TASK TO CARRY OUT
Starting with the line that mentions "- Channel NewsAsia", repeat each line verbatim until the entries end, both ends included.

LISTED ENTRIES
☆ ☆ ☆ ☆

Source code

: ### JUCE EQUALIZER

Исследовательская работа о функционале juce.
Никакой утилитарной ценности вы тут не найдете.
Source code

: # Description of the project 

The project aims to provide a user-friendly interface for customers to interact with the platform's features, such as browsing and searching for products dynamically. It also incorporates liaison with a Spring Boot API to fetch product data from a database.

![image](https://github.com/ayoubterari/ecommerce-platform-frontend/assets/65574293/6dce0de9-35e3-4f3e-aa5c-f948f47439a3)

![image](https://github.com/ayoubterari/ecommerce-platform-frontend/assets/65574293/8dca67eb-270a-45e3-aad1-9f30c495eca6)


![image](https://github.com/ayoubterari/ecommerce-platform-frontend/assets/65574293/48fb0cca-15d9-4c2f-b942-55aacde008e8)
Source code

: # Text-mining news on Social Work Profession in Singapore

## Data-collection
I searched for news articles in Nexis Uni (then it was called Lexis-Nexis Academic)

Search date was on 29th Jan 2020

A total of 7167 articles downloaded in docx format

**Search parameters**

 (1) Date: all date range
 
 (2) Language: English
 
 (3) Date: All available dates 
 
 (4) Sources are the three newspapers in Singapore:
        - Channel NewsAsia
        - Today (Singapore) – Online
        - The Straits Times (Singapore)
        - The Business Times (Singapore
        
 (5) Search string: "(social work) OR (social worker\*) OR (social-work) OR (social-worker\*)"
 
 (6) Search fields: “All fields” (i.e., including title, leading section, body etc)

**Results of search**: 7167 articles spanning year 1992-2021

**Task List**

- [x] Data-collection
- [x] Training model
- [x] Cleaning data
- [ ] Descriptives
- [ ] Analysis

☆ ☆ ☆ ☆

ANSWER TO THIS PROBLEM
        - Channel NewsAsia
        - Today (Singapore) – Online
        - The Straits Times (Singapore)
        - The Business Times (Singapore
        
 (5) Search string: "(social work) OR (social worker\*) OR (social-work) OR (social-worker\*)"
 
 (6) Search fields: “All fields” (i.e., including title, leading section, body etc)

**Results of search**: 7167 articles spanning year 1992-2021

**Task List**

- [x] Data-collection
- [x] Training model
- [x] Cleaning data
- [ ] Descriptives
- [ ] Analysis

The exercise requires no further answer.